Dataset file : google drive link
I have a dataset consisting (27884 ROWS, 8933 Columns)
Here's a little preview of a dataset
user_iD | b1 | b2 | b3 | b4 | b5 | b6 | b7 | b8 | b9 | b10 | b11 |
---|---|---|---|---|---|---|---|---|---|---|---|
1 | 1 | 7 | 2 | 3 | 8 | 0 | 4 | 0 | 6 | 0 | 5 |
2 | 7 | 8 | 1 | 2 | 4 | 6 | 5 | 9 | 10 | 3 | 0 |
3 | 0 | 0 | 0 | 0 | 1 | 5 | 2 | 3 | 4 | 0 | 6 |
4 | 1 | 7 | 2 | 3 | 8 | 0 | 5 | 0 | 6 | 0 | 4 |
5 | 0 | 4 | 7 | 0 | 6 | 1 | 5 | 3 | 0 | 0 | 2 |
6 | 1 | 0 | 2 | 3 | 0 | 5 | 4 | 0 | 0 | 6 | 7 |
Here the column userid represents: STUDENTS and columns b1-b11: They represent Book Chapters and the sequence of each student that which chapter he/she studied first then second then third and so on. the 0 entry tells that the student did not study that particular chapter.
This is just a small preview of a big dataset. There are a total of 27884 users and 8932 Chapters stated as (b1--b8932)
Here's the complete dataset shape information
I'm Applying PCA. and I'm getting an error which is : ValueError: Found array with 0 feature(s) (shape=(22307, 0)) while a minimum of 1 is required.
As I stated there are 27844 users & 8932 other columns
What I have tried so far
df3 = pd.read_feather('Bundles.ftr')
X = df3['user_iD']
y = df3.loc[:, df3.columns != 'user_iD']
# Splitting the X and Y into the
# Training set and Testing set
from sklearn.model_selection import train_test_split
X_train, X_test, y_train, y_test = train_test_split(X, y, test_size = 0.2, random_state = 0)
# performing preprocessing part
from sklearn.preprocessing import StandardScaler
sc = StandardScaler()
X_train= X_train.values.reshape(-1, 1)
X_test = X_test.values.reshape(-1, 1)
X_train = sc.fit_transform(X_train)
X_test = sc.transform(X_test)
# Applying PCA function on training
# and testing set of X component
from sklearn.decomposition import PCA
pca = PCA(n_components = 2)
X_train = pca.fit_transform(X_train)
X_test = pca.transform(X_test)
explained_variance = pca.explained_variance_ratio_
How do I apply PCA to this use case?
Here's how to use PCA to pre-process your data:
df3 = pd.read_feather('Bundles.ftr')
X = df3.loc[:, df3.columns != 'user_iD']
# Splitting the X into the
# Training set and Testing set
X_train, X_test = train_test_split(X, test_size = 0.2, random_state = 0)

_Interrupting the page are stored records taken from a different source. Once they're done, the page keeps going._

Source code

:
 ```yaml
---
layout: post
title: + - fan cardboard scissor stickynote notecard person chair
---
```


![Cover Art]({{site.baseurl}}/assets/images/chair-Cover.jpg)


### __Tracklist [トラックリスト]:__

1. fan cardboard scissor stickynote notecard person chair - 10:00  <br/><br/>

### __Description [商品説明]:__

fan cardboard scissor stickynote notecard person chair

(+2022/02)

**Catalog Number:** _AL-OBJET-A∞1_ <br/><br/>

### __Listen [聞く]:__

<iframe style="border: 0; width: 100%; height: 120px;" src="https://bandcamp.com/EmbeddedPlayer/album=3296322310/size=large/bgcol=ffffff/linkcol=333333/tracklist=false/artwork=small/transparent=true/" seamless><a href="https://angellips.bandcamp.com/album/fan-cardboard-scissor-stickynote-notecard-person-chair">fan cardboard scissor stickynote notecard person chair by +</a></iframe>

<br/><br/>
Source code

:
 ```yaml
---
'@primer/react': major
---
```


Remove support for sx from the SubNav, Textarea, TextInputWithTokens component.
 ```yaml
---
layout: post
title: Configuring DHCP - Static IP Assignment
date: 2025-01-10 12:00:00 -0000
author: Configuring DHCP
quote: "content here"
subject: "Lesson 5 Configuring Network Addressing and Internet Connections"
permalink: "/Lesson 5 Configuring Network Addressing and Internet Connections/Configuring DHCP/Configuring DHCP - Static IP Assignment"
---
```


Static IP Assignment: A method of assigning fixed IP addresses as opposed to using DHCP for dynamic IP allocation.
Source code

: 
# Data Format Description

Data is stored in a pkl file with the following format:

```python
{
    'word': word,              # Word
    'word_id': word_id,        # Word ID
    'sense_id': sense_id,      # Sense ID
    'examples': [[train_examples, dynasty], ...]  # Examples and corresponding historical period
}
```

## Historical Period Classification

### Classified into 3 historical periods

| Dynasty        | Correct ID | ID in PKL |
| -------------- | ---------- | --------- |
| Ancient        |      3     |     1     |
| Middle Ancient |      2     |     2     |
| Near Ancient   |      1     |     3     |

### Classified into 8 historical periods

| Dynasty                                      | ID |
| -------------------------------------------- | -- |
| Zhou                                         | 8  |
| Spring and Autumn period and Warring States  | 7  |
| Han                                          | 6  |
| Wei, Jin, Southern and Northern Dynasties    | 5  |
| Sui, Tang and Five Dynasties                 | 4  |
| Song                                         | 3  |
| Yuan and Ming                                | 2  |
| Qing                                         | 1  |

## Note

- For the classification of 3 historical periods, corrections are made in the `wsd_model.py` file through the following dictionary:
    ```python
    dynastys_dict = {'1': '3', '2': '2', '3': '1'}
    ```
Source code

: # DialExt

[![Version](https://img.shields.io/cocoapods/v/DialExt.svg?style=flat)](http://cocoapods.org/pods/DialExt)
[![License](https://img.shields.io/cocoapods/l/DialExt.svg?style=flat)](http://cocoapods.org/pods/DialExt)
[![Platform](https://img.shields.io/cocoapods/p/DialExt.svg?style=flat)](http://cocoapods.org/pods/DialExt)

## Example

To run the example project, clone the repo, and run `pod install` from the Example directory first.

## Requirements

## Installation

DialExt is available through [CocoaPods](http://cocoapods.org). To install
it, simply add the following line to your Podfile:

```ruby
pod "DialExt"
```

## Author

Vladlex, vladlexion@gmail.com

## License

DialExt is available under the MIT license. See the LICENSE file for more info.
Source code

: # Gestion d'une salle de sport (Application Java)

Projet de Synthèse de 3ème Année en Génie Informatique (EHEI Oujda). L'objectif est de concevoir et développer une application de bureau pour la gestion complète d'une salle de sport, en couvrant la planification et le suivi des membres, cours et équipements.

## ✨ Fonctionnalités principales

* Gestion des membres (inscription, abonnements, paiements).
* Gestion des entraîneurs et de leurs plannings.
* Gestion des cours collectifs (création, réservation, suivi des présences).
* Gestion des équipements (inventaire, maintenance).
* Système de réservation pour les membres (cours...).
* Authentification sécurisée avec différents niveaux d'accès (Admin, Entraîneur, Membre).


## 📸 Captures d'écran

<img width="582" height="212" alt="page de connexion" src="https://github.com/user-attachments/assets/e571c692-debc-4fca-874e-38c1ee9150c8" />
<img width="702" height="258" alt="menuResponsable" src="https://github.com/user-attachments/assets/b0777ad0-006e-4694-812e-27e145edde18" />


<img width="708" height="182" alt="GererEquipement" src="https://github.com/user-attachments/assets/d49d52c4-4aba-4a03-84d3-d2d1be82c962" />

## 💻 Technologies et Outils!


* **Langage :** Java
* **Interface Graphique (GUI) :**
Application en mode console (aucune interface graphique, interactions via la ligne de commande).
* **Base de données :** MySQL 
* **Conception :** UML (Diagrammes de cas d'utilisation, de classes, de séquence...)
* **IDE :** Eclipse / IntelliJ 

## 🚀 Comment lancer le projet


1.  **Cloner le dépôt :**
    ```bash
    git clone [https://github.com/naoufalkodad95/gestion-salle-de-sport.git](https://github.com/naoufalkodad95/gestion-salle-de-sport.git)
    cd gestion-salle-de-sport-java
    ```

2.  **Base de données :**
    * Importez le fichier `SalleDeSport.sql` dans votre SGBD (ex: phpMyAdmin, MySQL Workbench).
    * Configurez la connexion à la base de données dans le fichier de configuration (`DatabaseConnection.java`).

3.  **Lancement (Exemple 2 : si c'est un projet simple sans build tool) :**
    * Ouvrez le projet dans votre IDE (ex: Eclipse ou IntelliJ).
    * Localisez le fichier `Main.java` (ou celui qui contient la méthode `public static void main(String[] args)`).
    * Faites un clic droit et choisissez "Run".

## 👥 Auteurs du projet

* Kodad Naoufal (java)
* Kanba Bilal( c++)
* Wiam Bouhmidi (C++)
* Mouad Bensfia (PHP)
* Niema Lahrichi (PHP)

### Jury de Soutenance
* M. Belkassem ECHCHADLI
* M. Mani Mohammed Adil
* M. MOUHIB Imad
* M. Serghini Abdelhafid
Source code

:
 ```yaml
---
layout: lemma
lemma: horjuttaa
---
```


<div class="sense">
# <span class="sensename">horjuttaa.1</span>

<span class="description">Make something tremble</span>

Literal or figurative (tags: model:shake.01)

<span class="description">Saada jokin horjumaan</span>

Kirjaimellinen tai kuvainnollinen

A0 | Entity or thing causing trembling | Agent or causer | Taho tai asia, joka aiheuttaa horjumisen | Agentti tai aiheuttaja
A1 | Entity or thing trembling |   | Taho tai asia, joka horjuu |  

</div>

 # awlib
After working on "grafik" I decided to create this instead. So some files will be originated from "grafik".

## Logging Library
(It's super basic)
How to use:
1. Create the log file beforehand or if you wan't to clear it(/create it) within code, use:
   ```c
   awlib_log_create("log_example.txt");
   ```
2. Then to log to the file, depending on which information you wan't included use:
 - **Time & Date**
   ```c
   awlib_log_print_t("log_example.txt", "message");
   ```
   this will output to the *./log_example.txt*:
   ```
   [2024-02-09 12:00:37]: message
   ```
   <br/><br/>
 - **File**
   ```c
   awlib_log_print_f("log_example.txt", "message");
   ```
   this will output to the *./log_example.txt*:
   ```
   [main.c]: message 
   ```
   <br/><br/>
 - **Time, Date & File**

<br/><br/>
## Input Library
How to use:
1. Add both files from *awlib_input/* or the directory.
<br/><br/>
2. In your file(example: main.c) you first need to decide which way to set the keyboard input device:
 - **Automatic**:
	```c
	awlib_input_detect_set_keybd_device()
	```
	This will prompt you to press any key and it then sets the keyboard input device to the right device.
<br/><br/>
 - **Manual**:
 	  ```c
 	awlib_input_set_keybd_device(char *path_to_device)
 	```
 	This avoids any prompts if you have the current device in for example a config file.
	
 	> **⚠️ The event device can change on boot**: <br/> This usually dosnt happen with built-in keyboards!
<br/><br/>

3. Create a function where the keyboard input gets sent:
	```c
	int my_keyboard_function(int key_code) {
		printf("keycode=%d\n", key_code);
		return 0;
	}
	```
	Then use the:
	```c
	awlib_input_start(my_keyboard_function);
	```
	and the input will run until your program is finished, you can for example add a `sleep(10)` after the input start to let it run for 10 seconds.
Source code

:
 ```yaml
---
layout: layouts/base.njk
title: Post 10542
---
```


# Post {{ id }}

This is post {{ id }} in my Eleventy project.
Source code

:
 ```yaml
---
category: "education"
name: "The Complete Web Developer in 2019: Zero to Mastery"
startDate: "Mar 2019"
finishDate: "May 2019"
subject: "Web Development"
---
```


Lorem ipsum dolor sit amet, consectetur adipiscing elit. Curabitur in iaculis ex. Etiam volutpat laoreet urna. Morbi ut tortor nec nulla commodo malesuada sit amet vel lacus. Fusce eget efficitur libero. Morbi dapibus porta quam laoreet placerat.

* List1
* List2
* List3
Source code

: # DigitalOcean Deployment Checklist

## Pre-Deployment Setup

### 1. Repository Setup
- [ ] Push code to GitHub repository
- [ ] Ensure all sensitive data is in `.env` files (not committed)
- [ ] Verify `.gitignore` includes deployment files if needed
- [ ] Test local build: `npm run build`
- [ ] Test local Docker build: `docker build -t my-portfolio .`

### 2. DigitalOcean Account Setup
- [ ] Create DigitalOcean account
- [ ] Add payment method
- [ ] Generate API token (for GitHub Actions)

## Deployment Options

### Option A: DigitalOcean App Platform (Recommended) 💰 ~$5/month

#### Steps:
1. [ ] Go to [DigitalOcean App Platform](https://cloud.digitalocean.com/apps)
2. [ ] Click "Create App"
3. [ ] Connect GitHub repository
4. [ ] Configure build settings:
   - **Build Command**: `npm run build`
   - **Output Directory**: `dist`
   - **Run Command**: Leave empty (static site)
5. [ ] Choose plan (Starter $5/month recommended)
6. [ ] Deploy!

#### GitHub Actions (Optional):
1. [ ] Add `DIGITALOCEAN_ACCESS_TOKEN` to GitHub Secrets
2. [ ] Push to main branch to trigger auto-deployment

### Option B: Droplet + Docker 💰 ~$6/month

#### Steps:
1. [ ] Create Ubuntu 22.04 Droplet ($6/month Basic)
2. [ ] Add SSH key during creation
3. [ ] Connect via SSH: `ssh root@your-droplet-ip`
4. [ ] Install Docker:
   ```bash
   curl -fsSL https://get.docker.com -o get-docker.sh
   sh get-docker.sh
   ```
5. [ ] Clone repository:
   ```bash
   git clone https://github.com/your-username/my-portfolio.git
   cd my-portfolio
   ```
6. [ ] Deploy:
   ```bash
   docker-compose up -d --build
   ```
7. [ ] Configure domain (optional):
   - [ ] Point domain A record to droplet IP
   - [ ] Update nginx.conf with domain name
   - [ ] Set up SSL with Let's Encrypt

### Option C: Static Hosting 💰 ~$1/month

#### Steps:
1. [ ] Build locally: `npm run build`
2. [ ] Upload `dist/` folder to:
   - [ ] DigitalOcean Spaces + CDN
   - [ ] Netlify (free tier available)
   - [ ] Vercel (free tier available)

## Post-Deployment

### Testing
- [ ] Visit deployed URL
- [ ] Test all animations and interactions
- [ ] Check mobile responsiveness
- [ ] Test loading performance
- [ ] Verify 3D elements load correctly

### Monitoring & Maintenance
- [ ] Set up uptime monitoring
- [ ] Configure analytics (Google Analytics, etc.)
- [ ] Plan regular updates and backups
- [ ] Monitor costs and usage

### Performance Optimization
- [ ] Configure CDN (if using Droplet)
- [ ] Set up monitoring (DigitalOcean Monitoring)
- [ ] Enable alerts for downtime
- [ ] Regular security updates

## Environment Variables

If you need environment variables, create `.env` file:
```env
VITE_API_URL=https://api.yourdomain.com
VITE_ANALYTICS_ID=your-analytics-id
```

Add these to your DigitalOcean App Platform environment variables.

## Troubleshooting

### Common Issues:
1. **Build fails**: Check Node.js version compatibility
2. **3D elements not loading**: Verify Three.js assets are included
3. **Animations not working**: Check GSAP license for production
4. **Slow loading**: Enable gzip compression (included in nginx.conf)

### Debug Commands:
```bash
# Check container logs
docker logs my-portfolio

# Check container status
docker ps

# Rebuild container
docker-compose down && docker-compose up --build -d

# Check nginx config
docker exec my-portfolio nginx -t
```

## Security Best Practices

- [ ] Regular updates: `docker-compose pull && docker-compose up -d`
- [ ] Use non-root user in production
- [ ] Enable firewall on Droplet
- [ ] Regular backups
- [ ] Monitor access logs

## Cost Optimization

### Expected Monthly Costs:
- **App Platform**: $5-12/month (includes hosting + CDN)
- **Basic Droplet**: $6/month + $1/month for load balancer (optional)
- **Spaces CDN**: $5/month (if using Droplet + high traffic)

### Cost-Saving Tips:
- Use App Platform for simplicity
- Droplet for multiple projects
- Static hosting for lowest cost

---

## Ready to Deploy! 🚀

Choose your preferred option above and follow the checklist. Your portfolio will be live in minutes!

# performing preprocessing part
X_train = X_train.values
X_test = X_test.values
# Applying PCA function on training
# and testing set of X component
print(X_train.shape)
print(X_test.shape)
pca = PCA(n_components = 2)
X_train = pca.fit_transform(X_train)
X_test = pca.transform(X_test)
explained_variance = pca.explained_variance_ratio_
This is what the X_train variable looks like after preprocessing:
array([[-1846.8651992 , 437.17734222],
[-1847.05838019, 437.41158726],
[-1845.67443438, 436.28046074],
...,
[-1847.00651974, 437.20374889],
[ -780.18296423, 116.65908052],
[-1847.09404683, 437.30545959]])
However, I don't think that PCA is the right tool here. There are a few reasons for this:
I think kNN would be easier to interpret.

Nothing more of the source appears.